Prescott, particularly, has been impressive.

"Like any quarterback, you just see a little bit more growth, decision-making," Saints Coach Sean Payton said. "He has beaten teams in the pocket. Obviously, he can escape. I think he's very effective when he's outside the pocket on the move. He's run for touchdowns. I think you also see a calmness and a really good leader."

Said Davis: "Really smart football player, knows where to go with the football, really good arm. Of course, he poses a threat with his legs too, keeping plays alive. I think he's doing a good job of doing what they ask him to do, keeping his team on track, protecting the football. They give you so many different looks and have so many weapons, they're doing a good job of getting the ball around."

The prevention of that brings into play the "movable object" portion of the equation, though that description might be a touch misleading and a little circumstantial.

The fact is, the Saints are allowing 436 yards (28th) and 27.3 points (26th) in the league. Underneath the pile is this: They held the Rams to six points in the first half and to 13 midway through the third quarter before a couple of late scores in the 27-9 loss. And they held Seattle to seven points through three quarters, and scored a defensive touchdown, before a 27-7 lead became a 33-27 decision.

Seattle's Russell Wilson threw for 211 of his 406 passing yards in the fourth quarter during the comeback attempt.

"Whatever it takes to win, right?" said cornerback Eli Apple, who caused a fumble that was returned for a touchdown by safety Vonn Bell against the Seahawks. "Sometimes if you're ahead and they've got to pass the ball and you've got to stop them through the air, you might have to give up a couple of yards.

"But the thing is, we don't want to give up that big play, that explosive play. We'd rather let them dink and dunk and corral to that, instead of giving up 15-, 20-plus yard catches. Chunk plays."

Much of that may come down to how well the Saints slow down the run. After allowing 180 rushing yards in the season opener against Houston, New Orleans has chipped it to 115 against the Rams and 109 against Seattle.

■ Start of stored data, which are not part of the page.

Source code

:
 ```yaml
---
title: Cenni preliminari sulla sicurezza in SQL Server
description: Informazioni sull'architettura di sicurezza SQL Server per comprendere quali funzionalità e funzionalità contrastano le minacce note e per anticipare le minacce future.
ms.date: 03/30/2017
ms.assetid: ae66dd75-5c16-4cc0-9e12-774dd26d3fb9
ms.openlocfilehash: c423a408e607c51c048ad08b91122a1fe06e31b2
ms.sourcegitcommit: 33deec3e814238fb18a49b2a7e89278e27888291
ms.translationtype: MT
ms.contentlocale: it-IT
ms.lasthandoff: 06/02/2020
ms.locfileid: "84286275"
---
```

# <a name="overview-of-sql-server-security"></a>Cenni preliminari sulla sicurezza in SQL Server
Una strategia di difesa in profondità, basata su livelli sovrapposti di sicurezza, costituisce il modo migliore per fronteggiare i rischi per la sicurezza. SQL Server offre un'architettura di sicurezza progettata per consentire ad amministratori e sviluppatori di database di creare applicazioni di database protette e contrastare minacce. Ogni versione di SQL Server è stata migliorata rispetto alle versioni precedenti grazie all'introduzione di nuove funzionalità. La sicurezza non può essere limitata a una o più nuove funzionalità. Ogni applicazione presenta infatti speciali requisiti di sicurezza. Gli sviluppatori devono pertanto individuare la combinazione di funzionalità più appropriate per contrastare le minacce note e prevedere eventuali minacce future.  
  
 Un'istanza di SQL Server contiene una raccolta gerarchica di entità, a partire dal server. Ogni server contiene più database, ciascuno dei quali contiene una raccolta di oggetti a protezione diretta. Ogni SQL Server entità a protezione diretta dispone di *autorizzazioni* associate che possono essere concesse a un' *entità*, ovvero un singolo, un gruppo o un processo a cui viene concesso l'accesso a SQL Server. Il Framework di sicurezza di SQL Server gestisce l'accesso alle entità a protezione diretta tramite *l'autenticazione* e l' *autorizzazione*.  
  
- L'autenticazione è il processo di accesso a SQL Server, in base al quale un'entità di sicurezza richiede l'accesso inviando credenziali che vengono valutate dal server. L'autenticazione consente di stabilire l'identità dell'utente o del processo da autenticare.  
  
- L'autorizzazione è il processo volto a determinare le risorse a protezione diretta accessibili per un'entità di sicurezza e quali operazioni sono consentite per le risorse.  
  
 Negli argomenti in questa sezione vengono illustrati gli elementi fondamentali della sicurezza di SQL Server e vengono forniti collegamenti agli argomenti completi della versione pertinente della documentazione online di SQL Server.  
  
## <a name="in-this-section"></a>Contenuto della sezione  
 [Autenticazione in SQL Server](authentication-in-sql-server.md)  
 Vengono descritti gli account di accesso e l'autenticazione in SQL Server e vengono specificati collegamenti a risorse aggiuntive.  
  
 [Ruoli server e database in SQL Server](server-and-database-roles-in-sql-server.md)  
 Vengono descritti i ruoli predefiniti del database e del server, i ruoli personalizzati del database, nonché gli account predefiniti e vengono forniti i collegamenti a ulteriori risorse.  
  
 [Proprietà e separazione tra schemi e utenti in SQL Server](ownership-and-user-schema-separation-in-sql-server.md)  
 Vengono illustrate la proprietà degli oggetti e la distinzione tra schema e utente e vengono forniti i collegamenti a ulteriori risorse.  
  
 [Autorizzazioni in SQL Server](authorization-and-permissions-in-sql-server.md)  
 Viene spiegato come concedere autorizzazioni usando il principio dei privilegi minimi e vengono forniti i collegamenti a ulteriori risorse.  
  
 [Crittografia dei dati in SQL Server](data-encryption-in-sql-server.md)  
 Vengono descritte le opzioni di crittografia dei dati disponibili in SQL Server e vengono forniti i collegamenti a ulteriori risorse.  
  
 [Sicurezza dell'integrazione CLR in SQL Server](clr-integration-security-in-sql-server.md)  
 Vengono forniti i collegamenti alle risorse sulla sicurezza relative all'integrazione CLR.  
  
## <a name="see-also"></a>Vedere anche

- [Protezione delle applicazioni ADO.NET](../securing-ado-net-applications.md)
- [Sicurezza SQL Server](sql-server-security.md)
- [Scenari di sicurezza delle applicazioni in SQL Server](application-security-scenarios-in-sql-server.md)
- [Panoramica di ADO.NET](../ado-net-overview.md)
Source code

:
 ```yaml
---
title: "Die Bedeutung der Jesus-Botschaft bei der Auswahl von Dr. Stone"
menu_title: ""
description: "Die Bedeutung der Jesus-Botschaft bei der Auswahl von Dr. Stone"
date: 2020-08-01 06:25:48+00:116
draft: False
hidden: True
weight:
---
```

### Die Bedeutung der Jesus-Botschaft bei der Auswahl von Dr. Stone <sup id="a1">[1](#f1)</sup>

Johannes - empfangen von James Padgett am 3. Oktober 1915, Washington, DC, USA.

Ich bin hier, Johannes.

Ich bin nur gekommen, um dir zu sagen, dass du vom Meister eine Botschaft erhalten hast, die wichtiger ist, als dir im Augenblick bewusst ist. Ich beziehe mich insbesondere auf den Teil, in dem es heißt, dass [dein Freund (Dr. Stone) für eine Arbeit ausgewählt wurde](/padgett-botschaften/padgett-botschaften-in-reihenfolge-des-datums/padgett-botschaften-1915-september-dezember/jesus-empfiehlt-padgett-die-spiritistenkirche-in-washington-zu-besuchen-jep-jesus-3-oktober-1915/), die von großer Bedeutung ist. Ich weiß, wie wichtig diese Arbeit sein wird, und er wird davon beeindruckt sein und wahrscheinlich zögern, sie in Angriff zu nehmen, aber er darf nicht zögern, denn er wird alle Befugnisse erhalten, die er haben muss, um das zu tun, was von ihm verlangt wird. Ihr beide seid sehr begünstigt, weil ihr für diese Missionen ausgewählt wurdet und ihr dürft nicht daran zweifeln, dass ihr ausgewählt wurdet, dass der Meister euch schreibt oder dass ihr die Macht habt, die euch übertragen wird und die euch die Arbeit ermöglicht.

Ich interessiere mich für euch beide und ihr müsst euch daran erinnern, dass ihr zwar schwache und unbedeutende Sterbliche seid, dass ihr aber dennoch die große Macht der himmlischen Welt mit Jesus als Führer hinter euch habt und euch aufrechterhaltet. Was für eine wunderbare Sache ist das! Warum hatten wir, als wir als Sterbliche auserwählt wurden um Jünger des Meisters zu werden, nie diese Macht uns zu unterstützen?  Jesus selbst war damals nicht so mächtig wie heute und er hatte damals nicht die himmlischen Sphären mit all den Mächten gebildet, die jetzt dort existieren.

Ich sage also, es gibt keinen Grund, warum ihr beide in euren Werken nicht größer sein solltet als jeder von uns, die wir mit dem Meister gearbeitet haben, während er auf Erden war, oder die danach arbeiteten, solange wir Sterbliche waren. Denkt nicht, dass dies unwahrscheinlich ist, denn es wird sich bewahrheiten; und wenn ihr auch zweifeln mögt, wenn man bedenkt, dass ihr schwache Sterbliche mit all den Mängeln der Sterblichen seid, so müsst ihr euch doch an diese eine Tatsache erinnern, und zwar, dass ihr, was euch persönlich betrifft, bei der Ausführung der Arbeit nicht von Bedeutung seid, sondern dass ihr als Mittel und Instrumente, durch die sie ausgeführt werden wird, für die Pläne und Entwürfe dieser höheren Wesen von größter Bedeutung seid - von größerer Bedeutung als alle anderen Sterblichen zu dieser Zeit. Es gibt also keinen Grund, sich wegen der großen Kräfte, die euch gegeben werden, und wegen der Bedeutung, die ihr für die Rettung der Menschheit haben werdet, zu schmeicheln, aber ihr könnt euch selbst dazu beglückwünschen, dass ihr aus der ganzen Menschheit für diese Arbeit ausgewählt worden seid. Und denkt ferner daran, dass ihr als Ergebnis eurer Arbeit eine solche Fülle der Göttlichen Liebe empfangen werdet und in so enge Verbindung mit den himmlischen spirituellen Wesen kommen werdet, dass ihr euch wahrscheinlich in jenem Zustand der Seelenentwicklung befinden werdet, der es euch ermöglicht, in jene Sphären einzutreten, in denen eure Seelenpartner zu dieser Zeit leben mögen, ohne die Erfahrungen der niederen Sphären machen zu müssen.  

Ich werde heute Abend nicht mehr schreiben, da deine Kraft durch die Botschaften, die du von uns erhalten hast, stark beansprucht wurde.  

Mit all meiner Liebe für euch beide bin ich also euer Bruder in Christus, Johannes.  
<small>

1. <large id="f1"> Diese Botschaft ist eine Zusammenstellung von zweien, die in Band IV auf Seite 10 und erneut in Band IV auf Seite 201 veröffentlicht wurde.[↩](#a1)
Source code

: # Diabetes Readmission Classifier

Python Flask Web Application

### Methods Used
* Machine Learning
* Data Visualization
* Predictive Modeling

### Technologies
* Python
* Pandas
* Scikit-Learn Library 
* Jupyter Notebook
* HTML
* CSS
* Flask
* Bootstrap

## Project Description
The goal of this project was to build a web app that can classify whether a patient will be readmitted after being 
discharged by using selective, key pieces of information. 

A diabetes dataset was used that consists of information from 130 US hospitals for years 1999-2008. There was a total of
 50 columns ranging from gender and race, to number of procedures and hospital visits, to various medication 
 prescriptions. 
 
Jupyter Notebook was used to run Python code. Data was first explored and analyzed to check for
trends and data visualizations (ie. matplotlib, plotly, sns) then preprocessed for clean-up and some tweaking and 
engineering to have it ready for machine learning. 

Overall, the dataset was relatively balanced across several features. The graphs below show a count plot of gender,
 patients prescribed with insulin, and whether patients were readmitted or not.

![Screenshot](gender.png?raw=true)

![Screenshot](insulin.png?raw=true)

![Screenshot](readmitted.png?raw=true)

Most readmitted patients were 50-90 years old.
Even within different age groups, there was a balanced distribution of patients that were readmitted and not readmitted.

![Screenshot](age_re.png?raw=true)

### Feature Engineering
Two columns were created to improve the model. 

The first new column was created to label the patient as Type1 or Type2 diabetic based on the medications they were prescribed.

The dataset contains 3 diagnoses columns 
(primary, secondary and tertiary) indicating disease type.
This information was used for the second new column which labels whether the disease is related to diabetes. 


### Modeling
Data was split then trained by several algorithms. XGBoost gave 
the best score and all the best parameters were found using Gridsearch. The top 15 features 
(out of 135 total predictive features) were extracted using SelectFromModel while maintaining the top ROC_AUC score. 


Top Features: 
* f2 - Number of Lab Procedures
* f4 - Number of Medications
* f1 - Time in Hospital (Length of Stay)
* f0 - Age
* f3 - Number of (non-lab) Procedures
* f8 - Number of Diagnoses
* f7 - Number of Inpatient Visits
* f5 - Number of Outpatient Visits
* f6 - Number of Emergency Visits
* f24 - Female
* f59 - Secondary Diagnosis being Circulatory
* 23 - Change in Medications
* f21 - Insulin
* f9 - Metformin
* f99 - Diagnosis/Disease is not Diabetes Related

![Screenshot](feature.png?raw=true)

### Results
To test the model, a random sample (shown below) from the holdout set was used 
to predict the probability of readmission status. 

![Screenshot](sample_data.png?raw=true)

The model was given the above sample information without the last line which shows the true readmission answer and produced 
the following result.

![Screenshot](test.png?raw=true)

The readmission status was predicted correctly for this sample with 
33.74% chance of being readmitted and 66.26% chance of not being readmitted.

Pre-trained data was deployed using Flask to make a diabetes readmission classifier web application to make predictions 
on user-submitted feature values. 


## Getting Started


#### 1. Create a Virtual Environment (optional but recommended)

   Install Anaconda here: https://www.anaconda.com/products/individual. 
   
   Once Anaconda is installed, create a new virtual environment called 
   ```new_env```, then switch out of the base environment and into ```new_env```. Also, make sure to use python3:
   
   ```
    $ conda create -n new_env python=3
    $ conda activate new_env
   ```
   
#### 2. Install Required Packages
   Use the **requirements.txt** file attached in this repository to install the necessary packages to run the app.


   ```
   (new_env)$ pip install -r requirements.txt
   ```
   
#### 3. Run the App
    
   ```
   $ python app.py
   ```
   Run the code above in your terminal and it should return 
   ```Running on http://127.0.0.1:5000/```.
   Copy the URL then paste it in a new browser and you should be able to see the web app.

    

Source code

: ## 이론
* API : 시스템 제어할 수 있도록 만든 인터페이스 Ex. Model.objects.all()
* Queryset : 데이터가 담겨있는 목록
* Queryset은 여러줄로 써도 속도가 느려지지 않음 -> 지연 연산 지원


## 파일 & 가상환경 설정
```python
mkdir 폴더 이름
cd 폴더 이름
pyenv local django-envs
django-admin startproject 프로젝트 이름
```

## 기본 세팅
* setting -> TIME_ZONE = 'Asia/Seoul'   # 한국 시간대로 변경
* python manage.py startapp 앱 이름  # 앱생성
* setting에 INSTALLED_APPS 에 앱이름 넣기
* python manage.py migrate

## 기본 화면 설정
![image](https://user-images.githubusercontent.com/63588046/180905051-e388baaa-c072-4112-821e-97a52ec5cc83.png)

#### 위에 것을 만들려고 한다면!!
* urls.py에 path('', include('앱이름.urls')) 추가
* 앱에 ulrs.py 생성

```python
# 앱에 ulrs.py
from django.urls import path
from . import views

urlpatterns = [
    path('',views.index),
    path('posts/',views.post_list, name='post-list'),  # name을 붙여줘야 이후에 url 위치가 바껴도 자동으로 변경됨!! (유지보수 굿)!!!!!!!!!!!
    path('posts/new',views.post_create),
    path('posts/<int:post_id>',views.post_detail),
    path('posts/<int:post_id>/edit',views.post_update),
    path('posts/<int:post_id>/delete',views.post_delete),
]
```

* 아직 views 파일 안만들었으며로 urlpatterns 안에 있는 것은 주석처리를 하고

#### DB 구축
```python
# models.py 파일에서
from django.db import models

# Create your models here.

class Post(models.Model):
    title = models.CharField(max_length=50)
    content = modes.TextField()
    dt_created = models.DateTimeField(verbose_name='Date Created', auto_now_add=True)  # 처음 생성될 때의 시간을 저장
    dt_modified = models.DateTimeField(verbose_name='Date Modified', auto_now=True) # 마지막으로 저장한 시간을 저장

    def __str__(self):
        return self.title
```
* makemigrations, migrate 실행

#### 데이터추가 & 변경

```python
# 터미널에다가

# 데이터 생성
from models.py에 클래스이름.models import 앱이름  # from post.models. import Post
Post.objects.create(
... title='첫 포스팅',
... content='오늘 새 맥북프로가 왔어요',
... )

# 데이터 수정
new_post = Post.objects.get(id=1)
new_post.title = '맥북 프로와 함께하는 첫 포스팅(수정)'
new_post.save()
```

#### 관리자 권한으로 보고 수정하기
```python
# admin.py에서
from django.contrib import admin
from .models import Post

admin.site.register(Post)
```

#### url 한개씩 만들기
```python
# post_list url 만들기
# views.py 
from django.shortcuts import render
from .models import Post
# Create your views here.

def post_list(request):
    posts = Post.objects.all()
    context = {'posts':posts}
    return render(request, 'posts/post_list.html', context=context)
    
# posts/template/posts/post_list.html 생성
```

"Zeke has proven to be, one of the top – if not the top – running backs in the game," Davis said. "So of course, they're going to give him the ball. It's our job to try to find a way to stop him. That's just to be expected."

"It starts with 21 (Elliott)," Bell said. "We've got to stop the run and eliminate the explosive passes off of that. Dak is doing a really good job of finding guys down the field and they're making plays for him.

"So we've just got to stop the run and make everything one-dimensional, get off the field on third down and eliminate the efficiency on first and second down, so it won't be a breeze on third down. So we've just got to know the situation and eliminate."